“You mustn’t be so harsh, Kao,” said Jakob desperately. “Your mother’s actions were honorable and compassionate. Let us try to make some amends. . .
Kao’s eyes glittered with an unnatural brightness and Jakob could see that he was taking in little that was being said. “You’re not my father in any way that matters!” he shouted hoarsely. “You’re less than nothing to me. You’ve come illegally to China. Unless you leave the country tonight I’ll give orders for you to be arrested as a spy!”
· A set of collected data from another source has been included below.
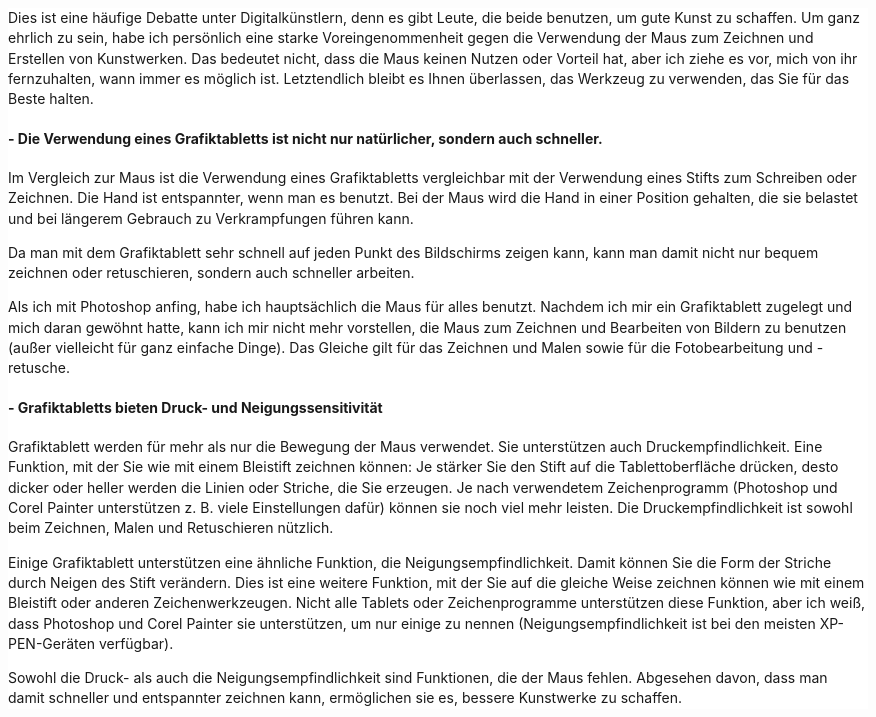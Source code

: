   

Dies ist eine häufige Debatte unter Digitalkünstlern, denn es gibt Leute, die beide benutzen, um gute Kunst zu schaffen. Um ganz ehrlich zu sein, habe ich persönlich eine starke Voreingenommenheit gegen die Verwendung der Maus zum Zeichnen und Erstellen von Kunstwerken. Das bedeutet nicht, dass die Maus keinen Nutzen oder Vorteil hat, aber ich ziehe es vor, mich von ihr fernzuhalten, wann immer es möglich ist. Letztendlich bleibt es Ihnen überlassen, das Werkzeug zu verwenden, das Sie für das Beste halten.

  

  

#### \- Die Verwendung eines Grafiktabletts ist nicht nur natürlicher, sondern auch schneller.

Im Vergleich zur Maus ist die Verwendung eines Grafiktabletts vergleichbar mit der Verwendung eines Stifts zum Schreiben oder Zeichnen. Die Hand ist entspannter, wenn man es benutzt. Bei der Maus wird die Hand in einer Position gehalten, die sie belastet und bei längerem Gebrauch zu Verkrampfungen führen kann.

  

Da man mit dem Grafiktablett sehr schnell auf jeden Punkt des Bildschirms zeigen kann, kann man damit nicht nur bequem zeichnen oder retuschieren, sondern auch schneller arbeiten.

  

Als ich mit Photoshop anfing, habe ich hauptsächlich die Maus für alles benutzt. Nachdem ich mir ein Grafiktablett zugelegt und mich daran gewöhnt hatte, kann ich mir nicht mehr vorstellen, die Maus zum Zeichnen und Bearbeiten von Bildern zu benutzen (außer vielleicht für ganz einfache Dinge). Das Gleiche gilt für das Zeichnen und Malen sowie für die Fotobearbeitung und -retusche.

  

  

#### \- Grafiktabletts bieten Druck- und Neigungssensitivität

Grafiktablett werden für mehr als nur die Bewegung der Maus verwendet. Sie unterstützen auch Druckempfindlichkeit. Eine Funktion, mit der Sie wie mit einem Bleistift zeichnen können: Je stärker Sie den Stift auf die Tablettoberfläche drücken, desto dicker oder heller werden die Linien oder Striche, die Sie erzeugen. Je nach verwendetem Zeichenprogramm (Photoshop und Corel Painter unterstützen z. B. viele Einstellungen dafür) können sie noch viel mehr leisten. Die Druckempfindlichkeit ist sowohl beim Zeichnen, Malen und Retuschieren nützlich.

  

Einige Grafiktablett unterstützen eine ähnliche Funktion, die Neigungsempfindlichkeit. Damit können Sie die Form der Striche durch Neigen des Stift verändern. Dies ist eine weitere Funktion, mit der Sie auf die gleiche Weise zeichnen können wie mit einem Bleistift oder anderen Zeichenwerkzeugen. Nicht alle Tablets oder Zeichenprogramme unterstützen diese Funktion, aber ich weiß, dass Photoshop und Corel Painter sie unterstützen, um nur einige zu nennen (Neigungsempfindlichkeit ist bei den meisten XP-PEN-Geräten verfügbar).

  

Sowohl die Druck- als auch die Neigungsempfindlichkeit sind Funktionen, die der Maus fehlen. Abgesehen davon, dass man damit schneller und entspannter zeichnen kann, ermöglichen sie es, bessere Kunstwerke zu schaffen.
“Kao, please Abigail left Mei-ling and laid a hand beseechingly on his arm. “Can’t we talk alone for a moment?”
“There’s nothing to be said.” Kao ignored her, staring balefully at Jakob and Mei-ling. “I’ve been a terrible fool . .
“Kao, you’re not to blame,” said Abigail shakily. “Neither of us has been a fool. What we feel for each other isn’t really wrong, don’t you see? All this explains so much —“
“Leave me alone!” Kao snatched his arm free and took a step toward Jakob. “I’ll remember you only with a feeling of disgust! In my mind the man who died fighting Japan will always be my father!”
Kao glared furiously at Jakob, then swung around toward Mei-ling. Anguish disfigured his features and when Mei-ling instinctively reached out a hand toward him, a look of loathing entered his eyes. “I’m deeply ashamed,” he said in a trembling voice. “I don’t want you ever again to think of me as your son.”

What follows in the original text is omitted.